* What this task involves
Among the entries below, determine how many lines contain the word "drawing" and state only that figure.
Raw data below:
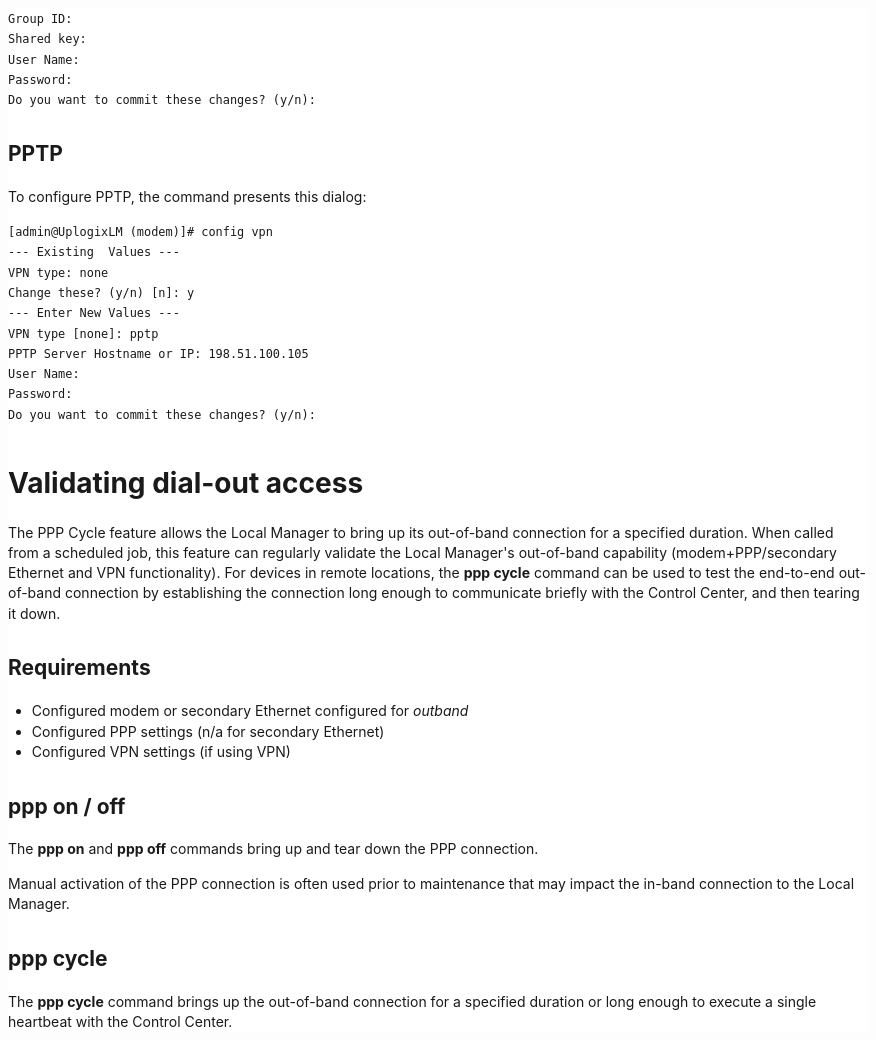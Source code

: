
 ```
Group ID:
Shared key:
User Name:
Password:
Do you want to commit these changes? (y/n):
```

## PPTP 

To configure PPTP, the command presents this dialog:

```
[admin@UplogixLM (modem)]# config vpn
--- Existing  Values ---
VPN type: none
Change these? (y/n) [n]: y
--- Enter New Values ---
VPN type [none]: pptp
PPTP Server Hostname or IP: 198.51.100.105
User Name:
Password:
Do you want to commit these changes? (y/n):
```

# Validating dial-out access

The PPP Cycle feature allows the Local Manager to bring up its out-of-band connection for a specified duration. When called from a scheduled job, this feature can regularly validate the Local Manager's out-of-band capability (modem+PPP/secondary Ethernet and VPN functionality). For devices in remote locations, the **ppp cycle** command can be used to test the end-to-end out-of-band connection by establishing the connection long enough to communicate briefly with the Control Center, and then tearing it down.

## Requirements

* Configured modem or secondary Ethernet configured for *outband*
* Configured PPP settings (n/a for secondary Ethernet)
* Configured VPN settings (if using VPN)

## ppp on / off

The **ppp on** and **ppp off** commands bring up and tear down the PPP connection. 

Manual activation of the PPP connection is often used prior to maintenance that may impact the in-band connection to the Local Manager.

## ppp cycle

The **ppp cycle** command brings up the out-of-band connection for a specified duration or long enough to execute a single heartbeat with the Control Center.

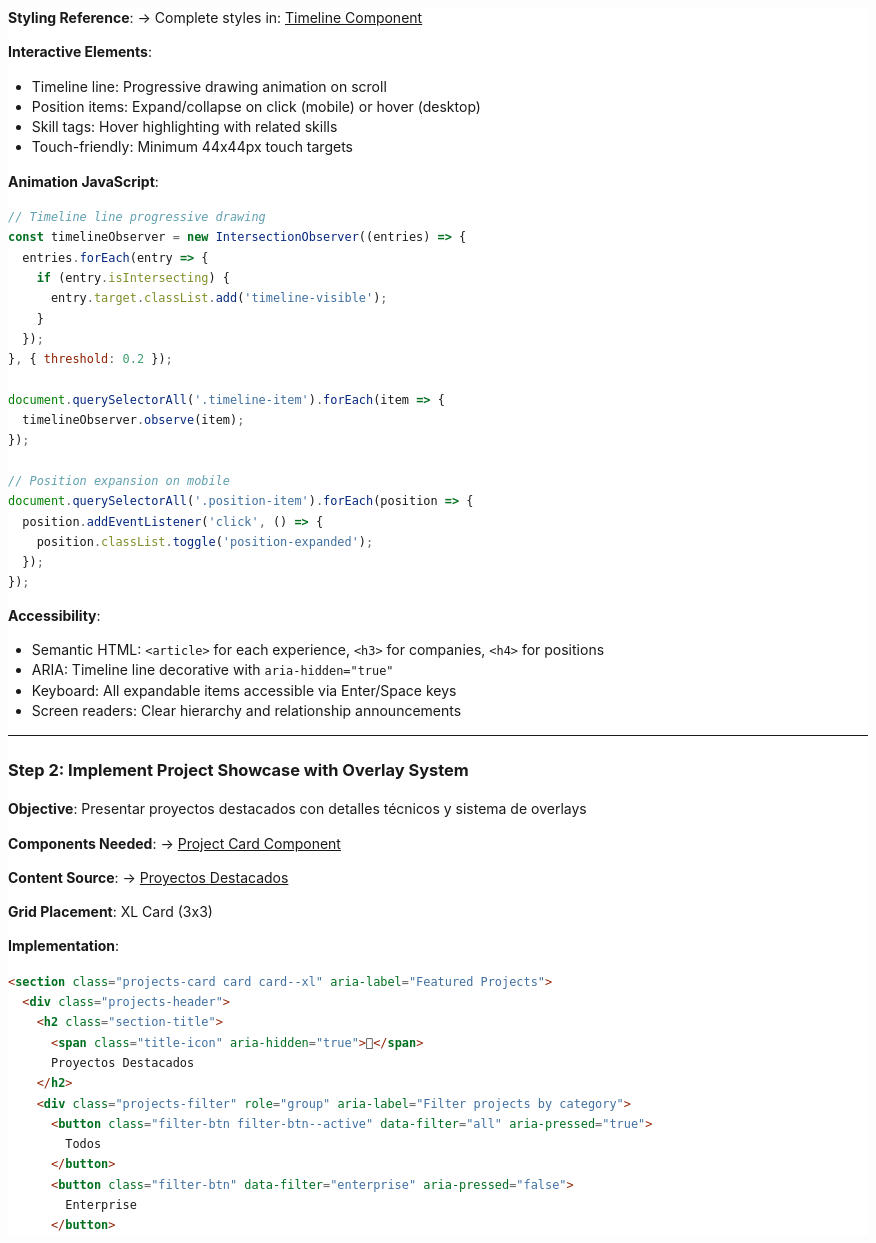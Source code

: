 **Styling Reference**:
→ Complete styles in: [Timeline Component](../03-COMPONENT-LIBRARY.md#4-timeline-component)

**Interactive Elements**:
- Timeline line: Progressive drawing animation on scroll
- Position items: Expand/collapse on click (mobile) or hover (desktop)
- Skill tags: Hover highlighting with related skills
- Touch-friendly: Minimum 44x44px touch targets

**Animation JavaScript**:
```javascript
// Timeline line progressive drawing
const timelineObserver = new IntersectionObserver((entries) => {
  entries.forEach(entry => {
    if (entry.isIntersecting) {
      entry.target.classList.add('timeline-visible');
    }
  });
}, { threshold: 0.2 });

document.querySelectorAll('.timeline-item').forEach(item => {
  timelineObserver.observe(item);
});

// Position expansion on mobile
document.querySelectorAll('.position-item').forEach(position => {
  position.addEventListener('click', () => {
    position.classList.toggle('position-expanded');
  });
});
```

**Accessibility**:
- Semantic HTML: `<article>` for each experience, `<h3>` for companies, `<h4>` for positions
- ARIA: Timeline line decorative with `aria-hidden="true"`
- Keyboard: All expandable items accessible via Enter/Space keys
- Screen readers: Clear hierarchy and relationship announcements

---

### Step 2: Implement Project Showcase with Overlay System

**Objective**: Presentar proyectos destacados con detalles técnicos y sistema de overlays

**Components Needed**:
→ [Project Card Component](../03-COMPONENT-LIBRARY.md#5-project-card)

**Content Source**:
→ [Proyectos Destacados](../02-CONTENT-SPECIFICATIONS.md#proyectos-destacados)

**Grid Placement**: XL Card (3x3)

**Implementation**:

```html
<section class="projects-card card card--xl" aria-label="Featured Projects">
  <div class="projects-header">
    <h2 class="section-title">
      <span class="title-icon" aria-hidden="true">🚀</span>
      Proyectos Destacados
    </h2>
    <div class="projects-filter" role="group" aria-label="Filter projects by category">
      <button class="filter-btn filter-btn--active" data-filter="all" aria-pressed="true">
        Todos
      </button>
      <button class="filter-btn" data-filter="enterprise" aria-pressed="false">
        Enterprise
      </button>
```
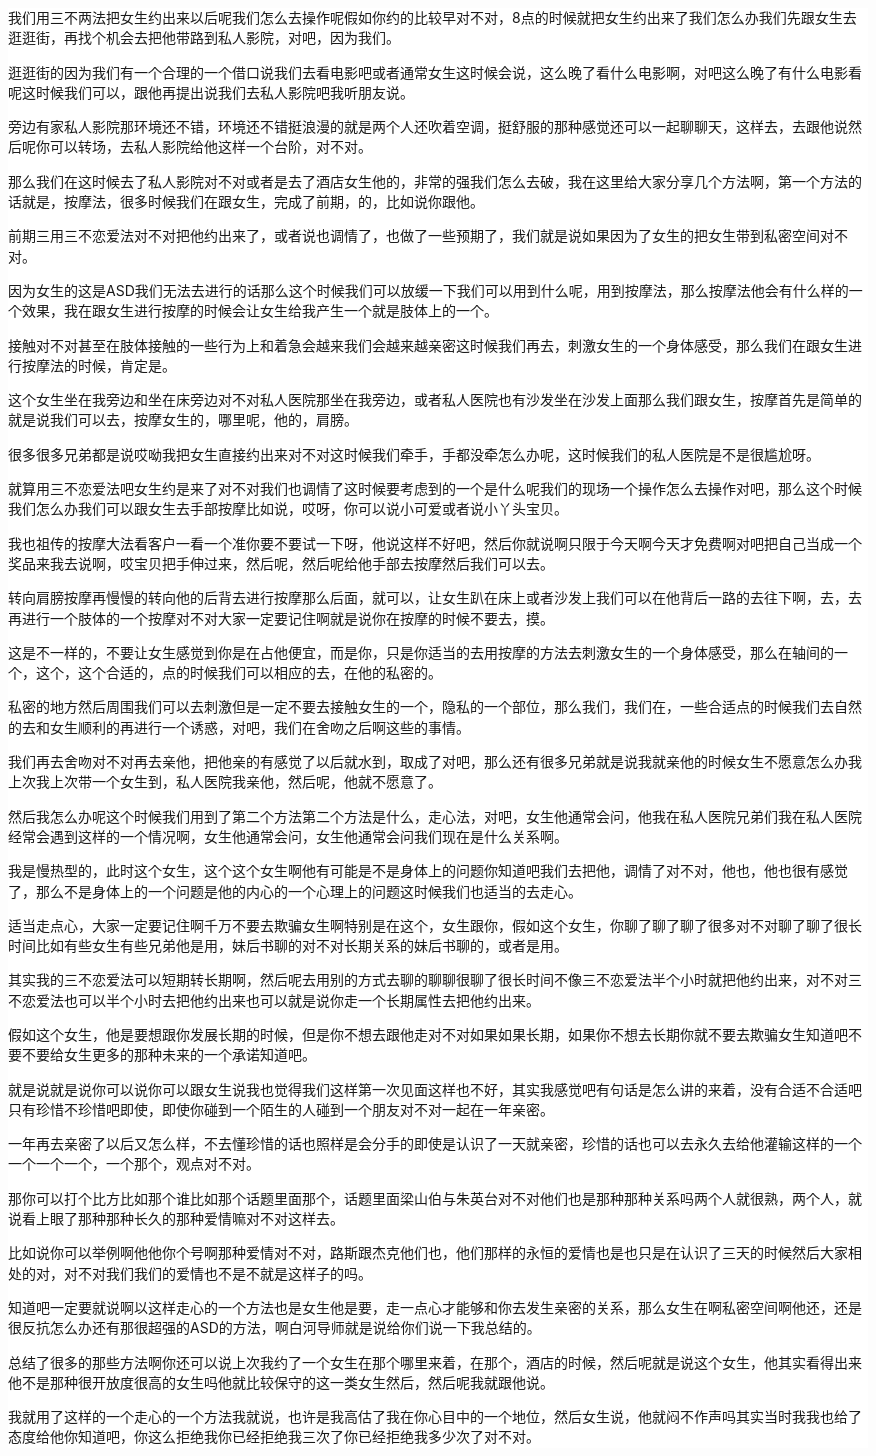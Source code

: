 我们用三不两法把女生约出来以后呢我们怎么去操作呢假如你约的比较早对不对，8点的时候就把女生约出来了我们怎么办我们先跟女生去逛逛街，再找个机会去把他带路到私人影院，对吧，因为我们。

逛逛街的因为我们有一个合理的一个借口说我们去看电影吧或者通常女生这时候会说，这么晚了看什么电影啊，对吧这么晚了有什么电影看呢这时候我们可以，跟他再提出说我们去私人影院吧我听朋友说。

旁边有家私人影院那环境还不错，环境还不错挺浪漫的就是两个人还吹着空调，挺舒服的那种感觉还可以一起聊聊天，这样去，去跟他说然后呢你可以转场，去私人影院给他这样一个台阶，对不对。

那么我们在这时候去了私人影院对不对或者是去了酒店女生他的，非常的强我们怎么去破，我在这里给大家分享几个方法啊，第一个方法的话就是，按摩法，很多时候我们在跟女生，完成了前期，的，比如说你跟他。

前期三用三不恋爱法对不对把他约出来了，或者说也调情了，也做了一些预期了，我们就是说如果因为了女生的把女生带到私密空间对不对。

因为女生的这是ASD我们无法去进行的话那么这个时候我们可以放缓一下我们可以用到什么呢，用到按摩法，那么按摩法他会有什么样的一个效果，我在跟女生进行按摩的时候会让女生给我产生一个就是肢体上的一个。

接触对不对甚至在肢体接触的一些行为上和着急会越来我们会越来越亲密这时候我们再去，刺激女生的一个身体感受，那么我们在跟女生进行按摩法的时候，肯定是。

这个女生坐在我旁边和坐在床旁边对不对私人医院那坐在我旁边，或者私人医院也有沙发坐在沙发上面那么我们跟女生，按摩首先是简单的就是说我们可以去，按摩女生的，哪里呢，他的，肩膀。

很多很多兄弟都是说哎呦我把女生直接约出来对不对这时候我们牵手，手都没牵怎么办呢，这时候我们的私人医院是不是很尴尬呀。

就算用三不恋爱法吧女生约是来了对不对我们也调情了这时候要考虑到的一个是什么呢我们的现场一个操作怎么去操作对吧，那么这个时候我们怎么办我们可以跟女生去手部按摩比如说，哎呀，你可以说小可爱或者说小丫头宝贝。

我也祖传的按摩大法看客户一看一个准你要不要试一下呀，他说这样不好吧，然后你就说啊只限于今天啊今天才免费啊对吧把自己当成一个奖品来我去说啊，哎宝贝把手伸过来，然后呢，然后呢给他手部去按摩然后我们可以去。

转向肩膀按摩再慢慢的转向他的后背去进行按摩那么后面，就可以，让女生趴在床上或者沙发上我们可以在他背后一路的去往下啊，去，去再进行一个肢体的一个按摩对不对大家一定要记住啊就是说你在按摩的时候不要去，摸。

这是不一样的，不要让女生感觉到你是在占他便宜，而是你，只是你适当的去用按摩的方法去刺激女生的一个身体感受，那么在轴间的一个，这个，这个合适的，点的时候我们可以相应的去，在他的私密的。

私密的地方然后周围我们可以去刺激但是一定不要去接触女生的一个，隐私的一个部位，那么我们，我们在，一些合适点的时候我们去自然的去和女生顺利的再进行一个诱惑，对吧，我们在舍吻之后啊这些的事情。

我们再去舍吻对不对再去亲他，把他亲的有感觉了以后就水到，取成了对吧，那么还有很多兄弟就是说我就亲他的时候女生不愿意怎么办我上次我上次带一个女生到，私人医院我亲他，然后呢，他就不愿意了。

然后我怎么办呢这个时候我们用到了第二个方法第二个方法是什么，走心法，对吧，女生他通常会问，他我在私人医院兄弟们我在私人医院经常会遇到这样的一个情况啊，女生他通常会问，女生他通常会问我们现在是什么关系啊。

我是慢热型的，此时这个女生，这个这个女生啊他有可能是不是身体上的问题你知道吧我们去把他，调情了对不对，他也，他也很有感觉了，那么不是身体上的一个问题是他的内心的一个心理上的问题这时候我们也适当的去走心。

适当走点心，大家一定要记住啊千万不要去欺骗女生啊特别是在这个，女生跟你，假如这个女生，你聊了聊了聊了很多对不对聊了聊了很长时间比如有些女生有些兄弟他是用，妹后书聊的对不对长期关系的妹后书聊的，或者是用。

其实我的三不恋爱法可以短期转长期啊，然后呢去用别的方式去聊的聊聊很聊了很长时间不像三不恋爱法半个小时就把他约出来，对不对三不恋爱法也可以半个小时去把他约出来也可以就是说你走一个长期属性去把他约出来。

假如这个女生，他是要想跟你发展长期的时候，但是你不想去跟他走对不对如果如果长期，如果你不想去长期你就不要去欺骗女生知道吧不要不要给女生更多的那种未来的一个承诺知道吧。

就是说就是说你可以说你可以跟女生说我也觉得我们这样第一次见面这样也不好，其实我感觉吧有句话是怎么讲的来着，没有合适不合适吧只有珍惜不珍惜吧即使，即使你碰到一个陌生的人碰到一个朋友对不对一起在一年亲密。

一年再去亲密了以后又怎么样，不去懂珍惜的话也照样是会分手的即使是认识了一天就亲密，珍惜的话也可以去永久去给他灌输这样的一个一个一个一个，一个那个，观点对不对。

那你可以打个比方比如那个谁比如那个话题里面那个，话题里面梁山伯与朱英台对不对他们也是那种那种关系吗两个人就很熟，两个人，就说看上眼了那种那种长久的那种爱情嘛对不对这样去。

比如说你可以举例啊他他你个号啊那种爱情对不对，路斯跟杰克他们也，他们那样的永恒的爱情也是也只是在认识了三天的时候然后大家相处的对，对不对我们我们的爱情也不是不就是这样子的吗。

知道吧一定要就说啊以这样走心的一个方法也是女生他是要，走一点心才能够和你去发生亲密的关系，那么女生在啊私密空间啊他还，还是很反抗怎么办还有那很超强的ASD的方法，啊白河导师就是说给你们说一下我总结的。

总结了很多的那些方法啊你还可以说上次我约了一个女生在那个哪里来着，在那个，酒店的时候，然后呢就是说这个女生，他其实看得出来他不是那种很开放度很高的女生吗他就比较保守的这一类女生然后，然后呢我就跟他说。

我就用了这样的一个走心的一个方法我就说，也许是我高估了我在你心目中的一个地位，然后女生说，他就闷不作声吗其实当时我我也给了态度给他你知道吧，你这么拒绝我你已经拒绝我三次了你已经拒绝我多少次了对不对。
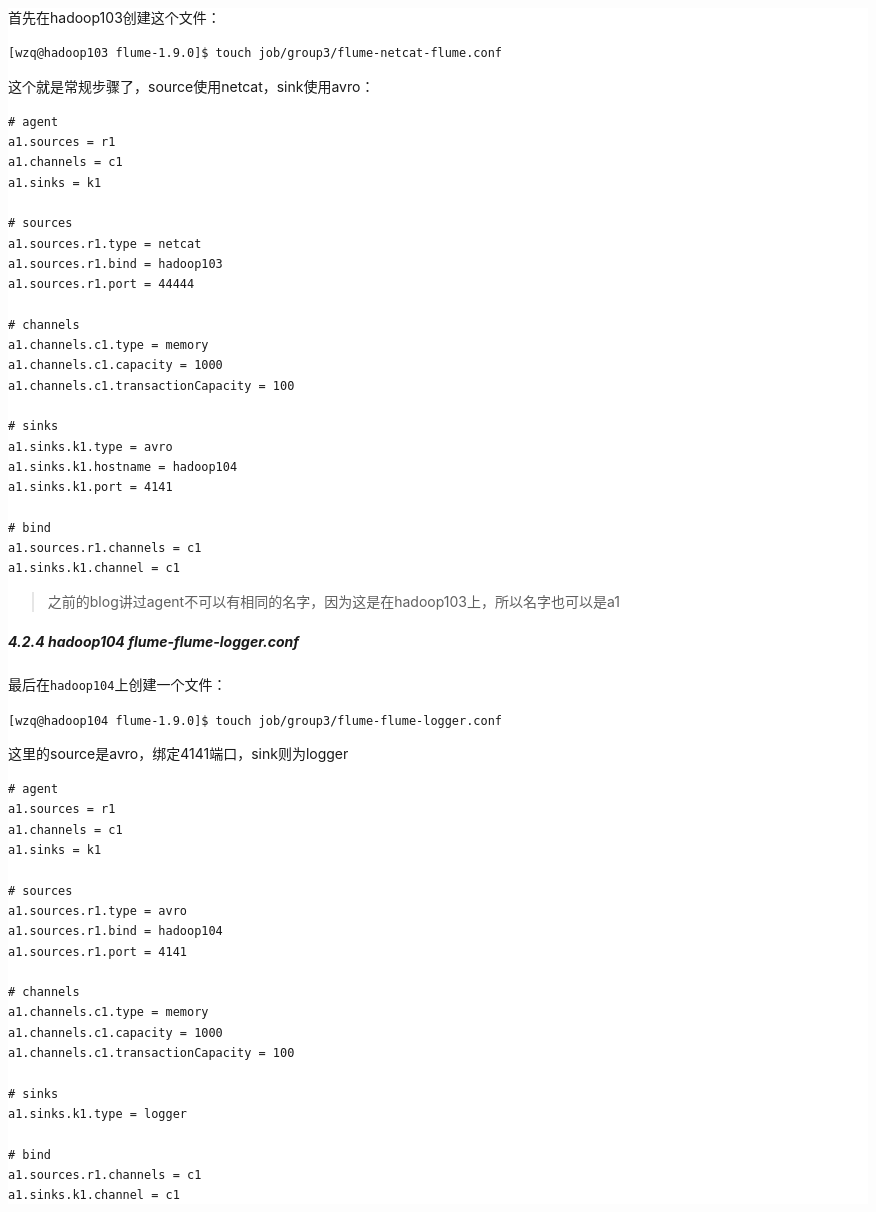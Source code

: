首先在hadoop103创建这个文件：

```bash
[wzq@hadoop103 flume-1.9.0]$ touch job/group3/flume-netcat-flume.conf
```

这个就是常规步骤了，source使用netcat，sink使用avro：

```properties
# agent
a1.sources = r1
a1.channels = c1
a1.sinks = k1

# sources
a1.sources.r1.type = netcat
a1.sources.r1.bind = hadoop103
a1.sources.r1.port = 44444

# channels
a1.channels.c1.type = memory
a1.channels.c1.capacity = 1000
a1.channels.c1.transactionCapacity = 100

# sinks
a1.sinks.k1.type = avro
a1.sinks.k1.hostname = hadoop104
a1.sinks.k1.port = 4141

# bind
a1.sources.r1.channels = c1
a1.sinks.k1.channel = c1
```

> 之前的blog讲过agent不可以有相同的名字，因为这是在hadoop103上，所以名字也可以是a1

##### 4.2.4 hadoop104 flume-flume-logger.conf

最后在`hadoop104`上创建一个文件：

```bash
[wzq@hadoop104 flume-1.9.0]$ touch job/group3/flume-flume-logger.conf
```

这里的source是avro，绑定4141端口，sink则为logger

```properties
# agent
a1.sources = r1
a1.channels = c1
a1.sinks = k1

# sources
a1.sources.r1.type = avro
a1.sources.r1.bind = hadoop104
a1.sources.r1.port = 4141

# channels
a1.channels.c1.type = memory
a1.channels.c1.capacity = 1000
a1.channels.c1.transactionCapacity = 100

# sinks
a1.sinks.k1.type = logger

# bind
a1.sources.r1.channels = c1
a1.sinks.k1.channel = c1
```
End of Raw data.
* Final answer
2